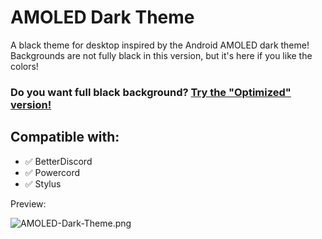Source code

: # AMOLED Dark Theme

A black theme for desktop inspired by the Android AMOLED dark theme! Backgrounds are not fully black in this version, but it's here if you like the colors!

### Do you want full black background? [Try the "Optimized" version!](https://github.com/gx-hacker/themes/AMOLED-Dark-Theme-Optimized)

## Compatible with:

- ✅ BetterDiscord
- ✅ Powercord
- ✅ Stylus

Preview:

![AMOLED-Dark-Theme.png](https://gx-hacker.github.io/source/pictures/AMOLED-Dark-Theme.png)
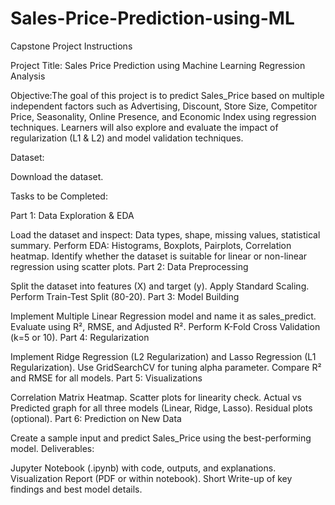 # Sales-Price-Prediction-using-ML
Capstone Project Instructions

Project Title: Sales Price Prediction using Machine Learning Regression Analysis

Objective:The goal of this project is to predict Sales_Price based on multiple independent factors such as Advertising, Discount, Store Size, Competitor Price, Seasonality, Online Presence, and Economic Index using regression techniques. Learners will also explore and evaluate the impact of regularization (L1 & L2) and model validation techniques.

Dataset:

Download the dataset.

Tasks to be Completed:

Part 1: Data Exploration & EDA

Load the dataset and inspect: Data types, shape, missing values, statistical summary.
Perform EDA: Histograms, Boxplots, Pairplots, Correlation heatmap.
Identify whether the dataset is suitable for linear or non-linear regression using scatter plots.
Part 2: Data Preprocessing

Split the dataset into features (X) and target (y).
Apply Standard Scaling.
Perform Train-Test Split (80-20).
Part 3: Model Building

Implement Multiple Linear Regression model and name it as sales_predict.
Evaluate using R², RMSE, and Adjusted R².
Perform K-Fold Cross Validation (k=5 or 10).
Part 4: Regularization

Implement Ridge Regression (L2 Regularization) and Lasso Regression (L1 Regularization).
Use GridSearchCV for tuning alpha parameter.
Compare R² and RMSE for all models.
Part 5: Visualizations

Correlation Matrix Heatmap.
Scatter plots for linearity check.
Actual vs Predicted graph for all three models (Linear, Ridge, Lasso).
Residual plots (optional).
Part 6: Prediction on New Data

Create a sample input and predict Sales_Price using the best-performing model.
Deliverables:

Jupyter Notebook (.ipynb) with code, outputs, and explanations.
Visualization Report (PDF or within notebook).
Short Write-up of key findings and best model details.
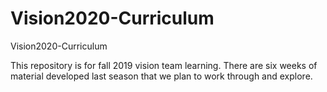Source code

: # Vision2020-Curriculum
Vision2020-Curriculum

This repository is for fall 2019 vision team learning.  There are six weeks of material developed last season that we plan to work through and explore.
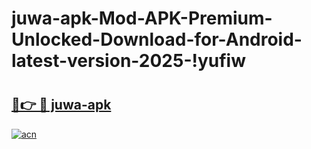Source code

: # juwa-apk-Mod-APK-Premium-Unlocked-Download-for-Android-latest-version-2025-!yufiw

# <h2><a href="https://qpbevb.esa.edu.pl?title=juwa-apk&ref=yufiw">🔗👉 🔴 juwa-apk</a></h2>

[![acn](https://github.com/user-attachments/assets/0f9c940e-d8b0-45ae-aac7-cd30a18b3e1c)](https://qpbevb.esa.edu.pl?title=juwa-apk&ref=yufiw)

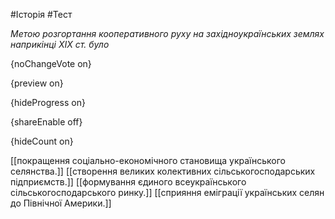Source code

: #Історія #Тест

*Метою розгортання кооперативного руху на західноукраїнських землях наприкінці ХІХ ст. було*

{noChangeVote on}

{preview on}

{hideProgress on}

{shareEnable off}

{hideCount on}

[[покращення соціально-економічного становища українського селянства.]]
[[створення великих колективних сільськогосподарських підприємств.]]
[[формування єдиного всеукраїнського сільськогосподарського ринку.]]
[[сприяння еміграції українських селян до Північної Америки.]]
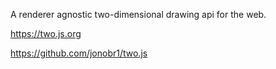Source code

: 
A renderer agnostic two-dimensional drawing api for the web. 

https://two.js.org

https://github.com/jonobr1/two.js
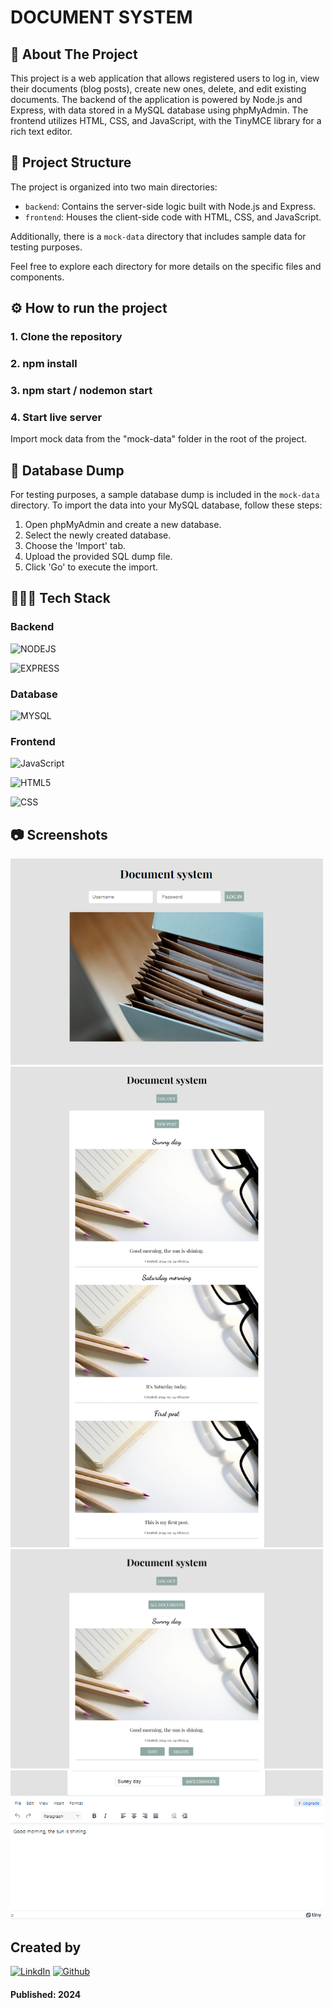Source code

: # DOCUMENT SYSTEM

## 📄 About The Project 
This project is a web application that allows registered users to log in, view their documents (blog posts), create new ones, delete, and edit existing documents. The backend of the application is powered by Node.js and Express, with data stored in a MySQL database using phpMyAdmin. The frontend utilizes HTML, CSS, and JavaScript, with the TinyMCE library for a rich text editor.

## 📁 Project Structure

The project is organized into two main directories:

- `backend`: Contains the server-side logic built with Node.js and Express.
- `frontend`: Houses the client-side code with HTML, CSS, and JavaScript.

Additionally, there is a `mock-data` directory that includes sample data for testing purposes.

Feel free to explore each directory for more details on the specific files and components.

## ⚙️ How to run the project
### 1. Clone the repository
### 2. npm install
### 3. npm start / nodemon start
### 4. Start live server
Import mock data from the "mock-data" folder in the root of the project.

## 📂 Database Dump

For testing purposes, a sample database dump is included in the `mock-data` directory. To import the data into your MySQL database, follow these steps:

1. Open phpMyAdmin and create a new database.
2. Select the newly created database.
3. Choose the 'Import' tab.
4. Upload the provided SQL dump file.
5. Click 'Go' to execute the import.

## 👨🏻‍💻 Tech Stack
### Backend

![NODEJS](https://img.shields.io/badge/Node%20js-339933?style=for-the-badge&logo=nodedotjs&logoColor=white)

![EXPRESS](https://img.shields.io/badge/Express%20js-000000?style=for-the-badge&logo=express&logoColor=white)

### Database

![MYSQL](https://img.shields.io/badge/MySQL-005C84?style=for-the-badge&logo=mysql&logoColor=white)

### Frontend

![JavaScript](https://img.shields.io/badge/JavaScript-323330?style=for-the-badge&logo=javascript&logoColor=F7DF1E)

![HTML5](https://img.shields.io/badge/HTML5-E34F26?style=for-the-badge&logo=html5&logoColor=white)

![CSS](https://img.shields.io/badge/CSS3-1572B6?style=for-the-badge&logo=css3&logoColor=white)

## 📷 Screenshots

<img src="frontend/images/login-page.png" width="500">
<img src="frontend/images/all-documents.png" width="500">
<img src="frontend/images/one-document.png" width="500">
<img src="frontend/images/edit.png" width="500">

## Created by

[![LinkdIn](https://img.shields.io/badge/-0077B5?style=for-the-badge&logo=linkedin&logoColor=white)](https://www.linkedin.com/in/rebecka-g%C3%B6thlin-963037280/)
[![Github](https://img.shields.io/badge/Rebecka%20Göthlin-100000?style=for-the-badge&logo=github&logoColor=white)](https://github.com/RebeckaGothlin)

#### Published: 2024
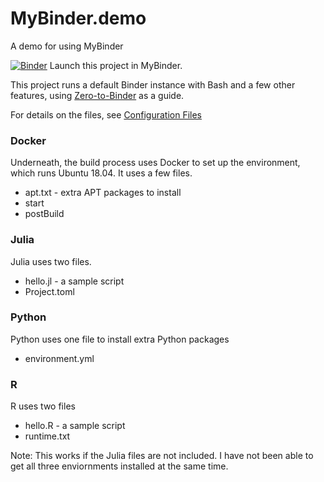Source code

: # MyBinder.demo
A demo for using MyBinder

[![Binder](https://mybinder.org/badge_logo.svg)](https://mybinder.org/v2/gh/rwcitek/MyBinder.demo/HEAD)
Launch this project in MyBinder.

This project runs a default Binder instance with Bash and a few other features, using [Zero-to-Binder](https://the-turing-way.netlify.app/communication/binder/zero-to-binder.html) as a guide.

For details on the files, see [Configuration Files](https://mybinder.readthedocs.io/en/latest/using/config_files.html)

### Docker
Underneath, the build process uses Docker to set up the environment, which runs Ubuntu 18.04. It uses a few files.
- apt.txt - extra APT packages to install
- start
- postBuild

### Julia
Julia uses two files.
- hello.jl - a sample script
- Project.toml

### Python
Python uses one file to install extra Python packages
- environment.yml

### R
R uses two files
- hello.R - a sample script
- runtime.txt

Note: This works if the Julia files are not included.  I have not been able to get all three enviornments installed at the same time.

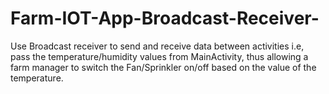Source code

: # Farm-IOT-App-Broadcast-Receiver-
Use Broadcast receiver to send and receive data between activities i.e, pass the temperature/humidity values from MainActivity, thus allowing a farm manager to switch the Fan/Sprinkler on/off based on the value of the temperature. 

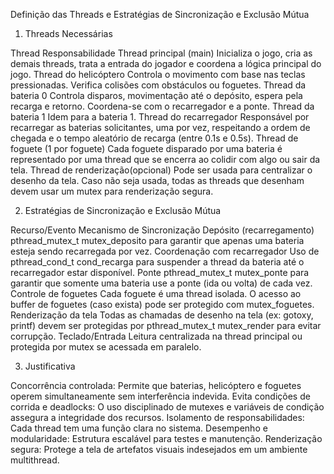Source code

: Definição das Threads e Estratégias de Sincronização e Exclusão Mútua

1. Threads Necessárias

Thread
Responsabilidade
Thread principal (main)
Inicializa o jogo, cria as demais threads, trata a entrada do jogador e coordena a lógica principal do jogo.
Thread do helicóptero
Controla o movimento com base nas teclas pressionadas. Verifica colisões com obstáculos ou foguetes.
Thread da bateria 0
Controla disparos, movimentação até o depósito, espera pela recarga e retorno. Coordena-se com o recarregador e a ponte.
Thread da bateria 1
Idem para a bateria 1.
Thread do recarregador
Responsável por recarregar as baterias solicitantes, uma por vez, respeitando a ordem de chegada e o tempo aleatório de recarga (entre 0.1s e 0.5s).
Thread de foguete (1 por foguete)
Cada foguete disparado por uma bateria é representado por uma thread que se encerra ao colidir com algo ou sair da tela.
Thread de renderização(opcional)
Pode ser usada para centralizar o desenho da tela. Caso não seja usada, todas as threads que desenham devem usar um mutex para renderização segura.

2. Estratégias de Sincronização e Exclusão Mútua

Recurso/Evento
Mecanismo de Sincronização
Depósito (recarregamento)
pthread_mutex_t mutex_deposito para garantir que apenas uma bateria esteja sendo recarregada por vez.
Coordenação com recarregador
Uso de pthread_cond_t cond_recarga para suspender a thread da bateria até o recarregador estar disponível.
Ponte
pthread_mutex_t mutex_ponte para garantir que somente uma bateria use a ponte (ida ou volta) de cada vez.
Controle de foguetes
Cada foguete é uma thread isolada. O acesso ao buffer de foguetes (caso exista) pode ser protegido com mutex_foguetes.
Renderização da tela
Todas as chamadas de desenho na tela (ex: gotoxy, printf) devem ser protegidas por pthread_mutex_t mutex_render para evitar corrupção.
Teclado/Entrada
Leitura centralizada na thread principal ou protegida por mutex se acessada em paralelo.

3. Justificativa

Concorrência controlada: Permite que baterias, helicóptero e foguetes operem simultaneamente sem interferência indevida.
Evita condições de corrida e deadlocks: O uso disciplinado de mutexes e variáveis de condição assegura a integridade dos recursos.
Isolamento de responsabilidades: Cada thread tem uma função clara no sistema.
Desempenho e modularidade: Estrutura escalável para testes e manutenção.
Renderização segura: Protege a tela de artefatos visuais indesejados em um ambiente multithread.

_ _ _ _

## ASSIGNMENT
Using the entries above, reproduce word for word only the lines from the one that contains "3. Choose the 'Import' tab." to the one that contains "A demo for using MyBinder", both ends included, and drop every picture.

## OUTPUT
3. Choose the 'Import' tab.
4. Upload the provided SQL dump file.
5. Click 'Go' to execute the import.

## 👨🏻‍💻 Tech Stack
### Backend

![NODEJS](https://img.shields.io/badge/Node%20js-339933?style=for-the-badge&logo=nodedotjs&logoColor=white)

![EXPRESS](https://img.shields.io/badge/Express%20js-000000?style=for-the-badge&logo=express&logoColor=white)

### Database

![MYSQL](https://img.shields.io/badge/MySQL-005C84?style=for-the-badge&logo=mysql&logoColor=white)

### Frontend

![JavaScript](https://img.shields.io/badge/JavaScript-323330?style=for-the-badge&logo=javascript&logoColor=F7DF1E)

![HTML5](https://img.shields.io/badge/HTML5-E34F26?style=for-the-badge&logo=html5&logoColor=white)

![CSS](https://img.shields.io/badge/CSS3-1572B6?style=for-the-badge&logo=css3&logoColor=white)

## 📷 Screenshots

<img src="frontend/images/login-page.png" width="500">
<img src="frontend/images/all-documents.png" width="500">
<img src="frontend/images/one-document.png" width="500">
<img src="frontend/images/edit.png" width="500">

## Created by

[![LinkdIn](https://img.shields.io/badge/-0077B5?style=for-the-badge&logo=linkedin&logoColor=white)](https://www.linkedin.com/in/rebecka-g%C3%B6thlin-963037280/)
[![Github](https://img.shields.io/badge/Rebecka%20Göthlin-100000?style=for-the-badge&logo=github&logoColor=white)](https://github.com/RebeckaGothlin)

#### Published: 2024
Source code

: # MyBinder.demo
A demo for using MyBinder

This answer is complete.